By Robert C. McNair
Some 150 years ago, Alexis de Tocqueville wrote: “The greatness of America lies not in being more enlightened than any other nation, but rather in her ability to repair her faults.”
Today, America’s financial well-being is threatened by its continued reliance on an antiquated regimen of tax laws and regulations to generate the revenue needed to support our government’s spending priorities.
Many of these provisions served their purposes well when enacted and implemented. For most, that time has passed.
The House Committee on Ways and Means recently examined itemized deductions for charitable contributions as part of its tax reform deliberations.
Some will applaud the committee for focusing on a high-visibility deduction such as charitable giving.
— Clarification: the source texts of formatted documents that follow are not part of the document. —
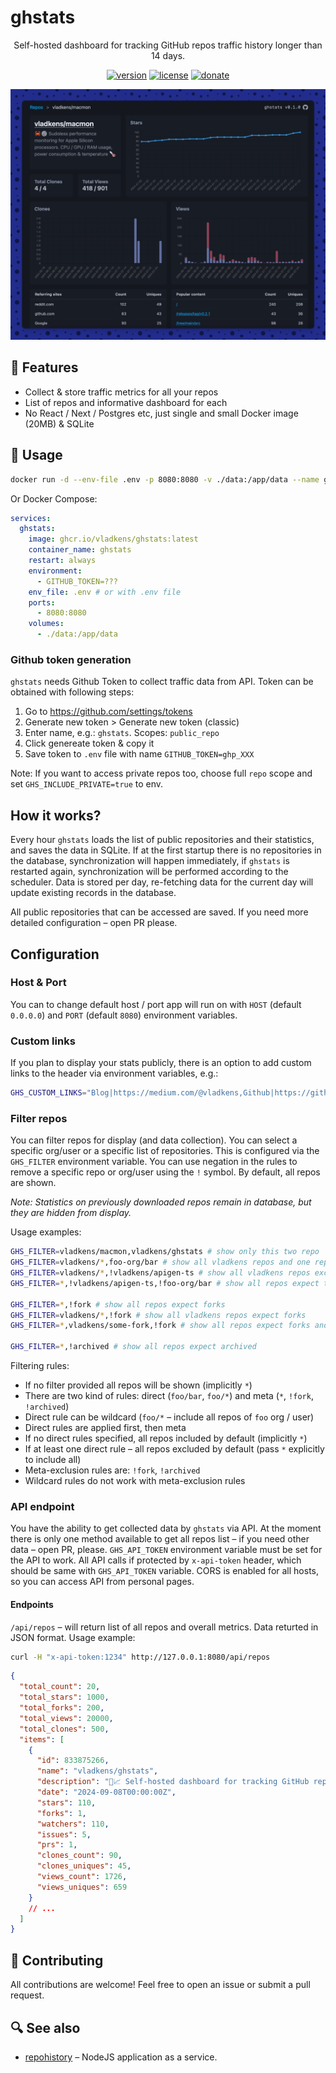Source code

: # ghstats

<div align="center">

Self-hosted dashboard for tracking GitHub repos traffic history longer than 14 days.

[<img src="https://badgen.net/github/release/vladkens/ghstats" alt="version" />](https://github.com/vladkens/ghstats/releases)
[<img src="https://badgen.net/github/license/vladkens/ghstats" alt="license" />](https://github.com/vladkens/ghstats/blob/main/LICENSE)
[<img src="https://badgen.net/static/-/buy%20me%20a%20coffee/ff813f?icon=buymeacoffee&label" alt="donate" />](https://buymeacoffee.com/vladkens)

</div>

<div align="center">
  <img src="https://github.com/vladkens/ghstats/blob/assets/preview.png?raw=true" alt="preview" />
</div>

## 🌟 Features

- Collect & store traffic metrics for all your repos
- List of repos and informative dashboard for each
- No React / Next / Postgres etc, just single and small Docker image (20MB) & SQLite

## 🚀 Usage

```sh
docker run -d --env-file .env -p 8080:8080 -v ./data:/app/data --name ghstats ghcr.io/vladkens/ghstats:latest
```

Or Docker Compose:

```yaml
services:
  ghstats:
    image: ghcr.io/vladkens/ghstats:latest
    container_name: ghstats
    restart: always
    environment:
      - GITHUB_TOKEN=???
    env_file: .env # or with .env file
    ports:
      - 8080:8080
    volumes:
      - ./data:/app/data
```

### Github token generation

`ghstats` needs Github Token to collect traffic data from API. Token can be obtained with following steps:

1. Go to https://github.com/settings/tokens
2. Generate new token > Generate new token (classic)
3. Enter name, e.g.: `ghstats`. Scopes: `public_repo`
4. Click genereate token & copy it
5. Save token to `.env` file with name `GITHUB_TOKEN=ghp_XXX`

Note: If you want to access private repos too, choose full `repo` scope and set `GHS_INCLUDE_PRIVATE=true` to env.

## How it works?

Every hour `ghstats` loads the list of public repositories and their statistics, and saves the data in SQLite. If at the first startup there is no repositories in the database, synchronization will happen immediately, if `ghstats` is restarted again, synchronization will be performed according to the scheduler. Data is stored per day, re-fetching data for the current day will update existing records in the database.

All public repositories that can be accessed are saved. If you need more detailed configuration – open PR please.

## Configuration

### Host & Port

You can to change default host / port app will run on with `HOST` (default `0.0.0.0`) and `PORT` (default `8080`) environment variables.

### Custom links

If you plan to display your stats publicly, there is an option to add custom links to the header via environment variables, e.g.:

```sh
GHS_CUSTOM_LINKS="Blog|https://medium.com/@vladkens,Github|https://github.com/vladkens,Buy me a coffee|https://buymeacoffee.com/vladkens"
```

### Filter repos

You can filter repos for display (and data collection). You can select a specific org/user or a specific list of repositories. This is configured via the `GHS_FILTER` environment variable. You can use negation in the rules to remove a specific repo or org/user using the `!` symbol. By default, all repos are shown.

_Note: Statistics on previously downloaded repos remain in database, but they are hidden from display._

Usage examples:

```sh
GHS_FILTER=vladkens/macmon,vladkens/ghstats # show only this two repo
GHS_FILTER=vladkens/*,foo-org/bar # show all vladkens repos and one repo from `foo-org`
GHS_FILTER=vladkens/*,!vladkens/apigen-ts # show all vladkens repos except `apigen-ts`
GHS_FILTER=*,!vladkens/apigen-ts,!foo-org/bar # show all repos expect two

GHS_FILTER=*,!fork # show all repos expect forks
GHS_FILTER=vladkens/*,!fork # show all vladkens repos expect forks
GHS_FILTER=*,vladkens/some-fork,!fork # show all repos expect forks and keep `some-fork`

GHS_FILTER=*,!archived # show all repos expect archived
```

Filtering rules:

- If no filter provided all repos will be shown (implicitly `*`)
- There are two kind of rules: direct (`foo/bar`, `foo/*`) and meta (`*`, `!fork`, `!archived`)
- Direct rule can be wildcard (`foo/*` – include all repos of `foo` org / user)
- Direct rules are applied first, then meta
- If no direct rules specified, all repos included by default (implicitly `*`)
- If at least one direct rule – all repos excluded by default (pass `*` explicitly to include all)
- Meta-exclusion rules are: `!fork`, `!archived`
- Wildcard rules do not work with meta-exclusion rules

### API endpoint

You have the ability to get collected data by `ghstats` via API. At the moment there is only one method available to get all repos list – if you need other data – open PR, please. `GHS_API_TOKEN` environment variable must be set for the API to work. All API calls if protected by `x-api-token` header, which should be same with `GHS_API_TOKEN` variable. CORS is enabled for all hosts, so you can access API from personal pages.

#### Endpoints

`/api/repos` – will return list of all repos and overall metrics. Data returted in JSON format. Usage example:

```sh
curl -H "x-api-token:1234" http://127.0.0.1:8080/api/repos
```

```json
{
  "total_count": 20,
  "total_stars": 1000,
  "total_forks": 200,
  "total_views": 20000,
  "total_clones": 500,
  "items": [
    {
      "id": 833875266,
      "name": "vladkens/ghstats",
      "description": "🤩📈 Self-hosted dashboard for tracking GitHub repos traffic history longer than 14 days.",
      "date": "2024-09-08T00:00:00Z",
      "stars": 110,
      "forks": 1,
      "watchers": 110,
      "issues": 5,
      "prs": 1,
      "clones_count": 90,
      "clones_uniques": 45,
      "views_count": 1726,
      "views_uniques": 659
    }
    // ...
  ]
}
```

## 🤝 Contributing

All contributions are welcome! Feel free to open an issue or submit a pull request.

## 🔍 See also

- [repohistory](https://github.com/repohistory/repohistory) – NodeJS application as a service.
We at Americans For Fair Taxation feel strongly that by looking at single provisions of the tax code, the committee is effectively abdicating its responsibility to analyze and critique the current tax code as a whole to determine whether it is the right tool to vouchsafe America’s economic viability in the 21st century.
Instead, we urge the committee to discard this aging taxation infrastructure and replace it with the FairTax plan, an approach without the revenue-depleting deductions and exemptions that are relevant to the economic needs of our nation today.
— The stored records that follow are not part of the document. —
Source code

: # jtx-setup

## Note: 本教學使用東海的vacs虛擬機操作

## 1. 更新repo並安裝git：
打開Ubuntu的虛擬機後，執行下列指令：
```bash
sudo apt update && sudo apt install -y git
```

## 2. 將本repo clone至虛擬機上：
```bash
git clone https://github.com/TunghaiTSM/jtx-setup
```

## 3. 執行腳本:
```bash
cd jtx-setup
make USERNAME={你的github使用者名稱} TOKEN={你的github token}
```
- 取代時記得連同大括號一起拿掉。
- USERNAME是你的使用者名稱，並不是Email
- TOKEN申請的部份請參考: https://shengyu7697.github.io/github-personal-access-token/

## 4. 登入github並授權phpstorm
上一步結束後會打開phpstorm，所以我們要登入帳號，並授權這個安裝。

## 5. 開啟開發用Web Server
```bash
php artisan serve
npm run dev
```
I can already hear the tsunami of lobbyists talking about how any tax code changes will forever destroy their particular special interests.
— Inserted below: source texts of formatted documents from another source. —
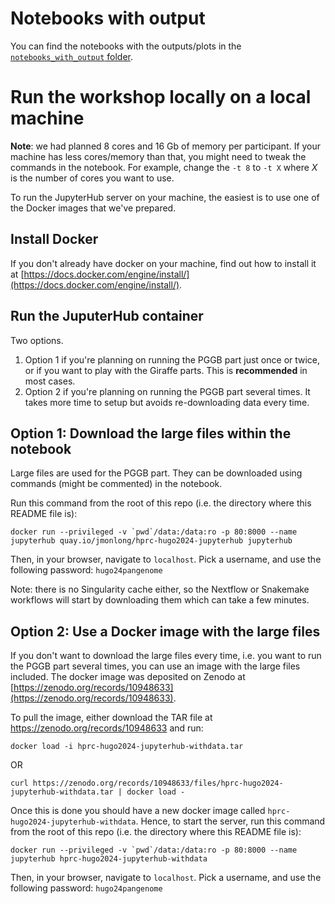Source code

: # Notebooks with output

You can find the notebooks with the outputs/plots in the [`notebooks_with_output` folder](notebooks_with_output).

# Run the workshop locally on a local machine

**Note**: we had planned 8 cores and 16 Gb of memory per participant. If your machine has less cores/memory than that, you might need to tweak the commands in the notebook. 
For example, change the `-t 8` to `-t X` where *X* is the number of cores you want to use. 

To run the JupyterHub server on your machine, the easiest is to use one of the Docker images that we've prepared.

## Install Docker

If you don't already have docker on your machine, find out how to install it at [https://docs.docker.com/engine/install/](https://docs.docker.com/engine/install/).

## Run the JuputerHub container

Two options. 

1. Option 1 if you're planning on running the PGGB part just once or twice, or if you want to play with the Giraffe parts. This is **recommended** in most cases.
1. Option 2 if you're planning on running the PGGB part several times. It takes more time to setup but avoids re-downloading data every time.

## Option 1: Download the large files within the notebook

Large files are used for the PGGB part.
They can be downloaded using commands (might be commented) in the notebook.

Run this command from the root of this repo (i.e. the directory where this README file is):

```
docker run --privileged -v `pwd`/data:/data:ro -p 80:8000 --name jupyterhub quay.io/jmonlong/hprc-hugo2024-jupyterhub jupyterhub
```

Then, in your browser, navigate to `localhost`. Pick a username, and use the following password: `hugo24pangenome`

Note: there is no Singularity cache either, so the Nextflow or Snakemake workflows will start by downloading them which can take a few minutes.

## Option 2: Use a Docker image with the large files

If you don't want to download the large files every time, i.e. you want to run the PGGB part several times, you can use an image with the large files included. 
The docker image was deposited on Zenodo at [https://zenodo.org/records/10948633](https://zenodo.org/records/10948633).

To pull the image, either download the TAR file at https://zenodo.org/records/10948633 and run: 

```
docker load -i hprc-hugo2024-jupyterhub-withdata.tar
```

OR

```
curl https://zenodo.org/records/10948633/files/hprc-hugo2024-jupyterhub-withdata.tar | docker load -
```

Once this is done you should have a new docker image called `hprc-hugo2024-jupyterhub-withdata`.
Hence, to start the server, run this command from the root of this repo (i.e. the directory where this README file is):

```
docker run --privileged -v `pwd`/data:/data:ro -p 80:8000 --name jupyterhub hprc-hugo2024-jupyterhub-withdata
```

Then, in your browser, navigate to `localhost`. Pick a username, and use the following password: `hugo24pangenome`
Since Americans For Fair Taxation did not testify during the committee’s hearings earlier this year, I would like to provide the committee with an additional perspective from someone with considerable experience in charitable giving.
The Giving USA Foundation announced in its Annual Report on Philanthropy for 2012 that total charitable contributions by individuals, corporations and foundations had reached $298 billion in 2011, down from a record high in 2007.
“Experts” will postulate that any modification that reduces the taxpayer’s charitable deduction and captures more revenue will discourage philanthropy by diminishing a donor’s incentive to give. This is a myth that must not be perpetuated.
People give because they believe in what an organization does — with or without a tax incentive. In fact, two-thirds of all taxpayers never submit an itemized tax return, yet they still regularly donate to their favorite charities.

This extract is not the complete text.